仮想通貨取引所であるZaif は、2017年では日本の大手取引所として数えられていた。しかし、度重なるサーバーダウンに加え、2018年9月20日に公表されたハッキングへの対応は疑問を持たざるを得ないものだった。文章による詳細発表はあったものの会見などはない。今後も質疑応答にこたえる会見が行われることはないだろう。

 

その上で今回、テックビューロは解散することになった。

 

・テックビューロの解散について

2018年10月10日、テックビューロの事業をフィスコに譲渡する契約を締結したことが発表された。
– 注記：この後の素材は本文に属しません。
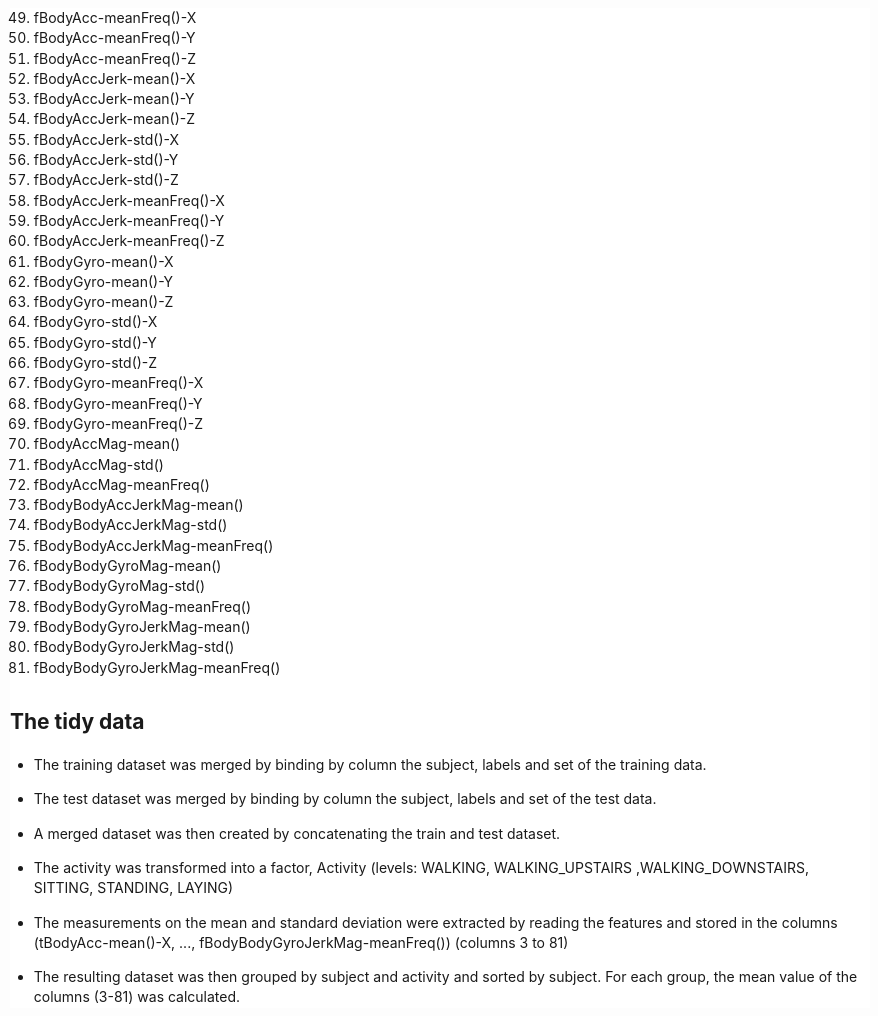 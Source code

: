 49. fBodyAcc-meanFreq()-X
50. fBodyAcc-meanFreq()-Y
51. fBodyAcc-meanFreq()-Z
52. fBodyAccJerk-mean()-X
53. fBodyAccJerk-mean()-Y
54. fBodyAccJerk-mean()-Z
55. fBodyAccJerk-std()-X
56. fBodyAccJerk-std()-Y
57. fBodyAccJerk-std()-Z
58. fBodyAccJerk-meanFreq()-X
59. fBodyAccJerk-meanFreq()-Y
60. fBodyAccJerk-meanFreq()-Z
61. fBodyGyro-mean()-X
62. fBodyGyro-mean()-Y
63. fBodyGyro-mean()-Z
64. fBodyGyro-std()-X
65. fBodyGyro-std()-Y
66. fBodyGyro-std()-Z
67. fBodyGyro-meanFreq()-X
68. fBodyGyro-meanFreq()-Y
69. fBodyGyro-meanFreq()-Z
70. fBodyAccMag-mean()
71. fBodyAccMag-std()
72. fBodyAccMag-meanFreq()
73. fBodyBodyAccJerkMag-mean()
74. fBodyBodyAccJerkMag-std()
75. fBodyBodyAccJerkMag-meanFreq()
76. fBodyBodyGyroMag-mean()
77. fBodyBodyGyroMag-std()
78. fBodyBodyGyroMag-meanFreq()
79. fBodyBodyGyroJerkMag-mean()
80. fBodyBodyGyroJerkMag-std()
81. fBodyBodyGyroJerkMag-meanFreq()


## The tidy data

* The training dataset was merged by binding by column the subject, labels and
  set of the training data.

* The test dataset was merged by binding by column the subject, labels and set of
  the test data.

* A merged dataset was then created by concatenating the train and test dataset.

* The activity was transformed into a factor, Activity (levels: WALKING,
  WALKING_UPSTAIRS ,WALKING_DOWNSTAIRS, SITTING, STANDING, LAYING)

* The measurements on the mean and standard deviation were extracted by reading 
  the features and stored in the columns (tBodyAcc-mean()-X, ..., fBodyBodyGyroJerkMag-meanFreq())
  (columns 3 to 81)

* The resulting dataset was then grouped by subject and activity and sorted by
  subject. For each group, the mean value of the columns (3-81) was calculated.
9月段階の話では、株式の譲渡や50億円の金融支援を行う方策だった。

 

もっとも、テックビューロはZaif 以外の事業も行っており、特にプライベートブロックチェーンであるmijinは仮想通貨NEMにも関係がある。また、日本では課題が多く、実用的なものとは言えないコムサも海外では期待できる能力を有している。

 

つまり、フィスコに事業すべて継承することによってテックビューロが解散してもプロジェクトをそのものは継続していくとみて良いだろう。

 

加えて言えば、Zaif のユーザーの資産流出において、ビットコインとビットコインキャッシュはすでに消失した分の仮想通貨を用意している。しかし、モナコインについては、市場としての流通量が足りないため日本円による補償に切り替える予定だ。

 

ちなみに、日本円での補償は利益確定の扱いとなるため、売却益が20万円以上となれば確定申告の必要性がある。9月の仮想通貨市場は、Zaif のハッキングを受けても全体的な価値の下落には繋がらなかった。しかし、2018年内における日本の仮想通貨市場は、間違っても世界から評価できるものではないと言える。

 

テックビューロは解散し、フィスコに全事業継承するという流れになった。テックビューロがどれほどのノウハウを有していたかは不明だ。しかし、顧客の資産の保護や安定した仮想通貨の取引においては、新体制が必要なことも事実だった。今後のフィスコの動向には要注目だと言えるだろう。